Assim, um Napoleão entretanto derrotado mudou a história das Américas portuguesa e espanhola, com o destino diferente de cada uma, em especial a unidade brasileira, a dever-se em muito à instalação da corte no Rio e aos Braganças se terem apaixonado pelo Brasil.
Esta história tem dado muitos livros e até a recente telenovela da Globo Novo Mundo, com Caio Castro a fazer de Pedro e Letícia Colin a interpretar Leopoldina. Dele sabemos muito, que deu a independência ao Brasil e depois veio para Portugal lutar pelo liberalismo e pela coroa da filha. Também que era mulherengo, com a mais famosa das amantes a ser Domitila. Mas de Leopoldina, que morreu jovem, falamos pouco cá, esquecendo que, como lembra a sua estátua frente ao Paço de São Cristóvão, deu um imperador ao Brasil e uma rainha a Portugal (Pedro II e, claro, a nossa Maria II).

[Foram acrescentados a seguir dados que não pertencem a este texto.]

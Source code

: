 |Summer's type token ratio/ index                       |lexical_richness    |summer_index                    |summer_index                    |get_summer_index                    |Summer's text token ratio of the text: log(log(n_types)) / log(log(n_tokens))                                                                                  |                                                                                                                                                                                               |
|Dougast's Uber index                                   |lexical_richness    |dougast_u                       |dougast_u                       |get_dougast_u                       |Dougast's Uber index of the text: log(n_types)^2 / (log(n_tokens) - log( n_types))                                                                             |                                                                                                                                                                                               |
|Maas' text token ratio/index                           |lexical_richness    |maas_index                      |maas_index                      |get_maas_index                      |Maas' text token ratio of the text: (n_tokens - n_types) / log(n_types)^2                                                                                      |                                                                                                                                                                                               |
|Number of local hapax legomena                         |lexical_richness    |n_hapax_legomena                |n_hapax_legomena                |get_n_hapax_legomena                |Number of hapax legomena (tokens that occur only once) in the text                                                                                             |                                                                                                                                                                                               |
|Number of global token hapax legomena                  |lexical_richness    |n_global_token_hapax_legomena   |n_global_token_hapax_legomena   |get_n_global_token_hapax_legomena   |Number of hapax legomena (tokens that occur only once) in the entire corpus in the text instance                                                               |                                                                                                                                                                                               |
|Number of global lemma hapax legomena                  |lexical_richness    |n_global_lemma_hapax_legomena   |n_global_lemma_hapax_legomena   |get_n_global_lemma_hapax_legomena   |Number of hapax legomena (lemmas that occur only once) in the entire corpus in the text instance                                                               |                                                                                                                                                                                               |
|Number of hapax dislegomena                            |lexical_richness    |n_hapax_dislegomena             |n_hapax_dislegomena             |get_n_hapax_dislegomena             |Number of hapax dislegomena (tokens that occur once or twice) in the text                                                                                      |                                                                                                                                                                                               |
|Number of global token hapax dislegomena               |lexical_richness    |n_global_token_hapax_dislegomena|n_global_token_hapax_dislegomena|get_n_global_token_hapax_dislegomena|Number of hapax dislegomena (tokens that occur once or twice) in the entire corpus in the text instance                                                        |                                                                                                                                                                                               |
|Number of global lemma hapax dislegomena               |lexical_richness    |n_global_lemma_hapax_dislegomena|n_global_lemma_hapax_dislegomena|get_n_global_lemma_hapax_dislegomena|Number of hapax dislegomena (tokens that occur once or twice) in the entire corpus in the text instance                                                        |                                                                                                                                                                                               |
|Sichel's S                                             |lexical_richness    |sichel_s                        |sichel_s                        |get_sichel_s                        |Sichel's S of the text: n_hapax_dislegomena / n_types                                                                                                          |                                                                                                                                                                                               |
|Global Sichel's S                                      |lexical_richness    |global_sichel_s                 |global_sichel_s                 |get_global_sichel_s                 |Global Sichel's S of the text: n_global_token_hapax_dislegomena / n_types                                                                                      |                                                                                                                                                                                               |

Talvez a imperatriz mereça mais o carinho dos brasileiros. Diz-se que foi ela e José Bonifácio que convenceram D. Pedro a dar o grito do Ipiranga em 1822. Para tirar as dúvidas, pedi ao embaixador do Brasil em Lisboa, Luiz Alberto Figueiredo Machado, que me desse a sua opinião: "D. Leopoldina tinha uma ligação muito especial com o Brasil. Mesmo antes de lá chegar, a futura imperatriz já era apaixonada pelo país e por suas riquezas naturais, tendo levado consigo um importante grupo de cientistas e artistas para estudarem a fauna e a flora de seu novo lar. Foi chefe do Conselho de Estado e regente na ausência de seu marido, sendo hoje considerada como uma das principais articuladoras políticas da independência do Brasil, destacando-se entre as vozes que aconselhavam D. Pedro a romper com as Cortes portuguesas."
Os Estados Unidos foram os pioneiros a reconhecer o Brasil independente em 1824, ainda antes de Portugal (1825). Mas é curioso como as potências da Santa Aliança, que chegaram a ameaçar ir à América espanhola reverter as independências a favor de Fernando VII, depressa reconheceram também o Império Brasileiro. Por medo da Doutrina Monroe não foi; talvez por ser uma monarquia entre repúblicas sim; mas não desprezemos o quanto contou D. Pedro ser genro de Francisco I da Áustria.
Que grande telenovela.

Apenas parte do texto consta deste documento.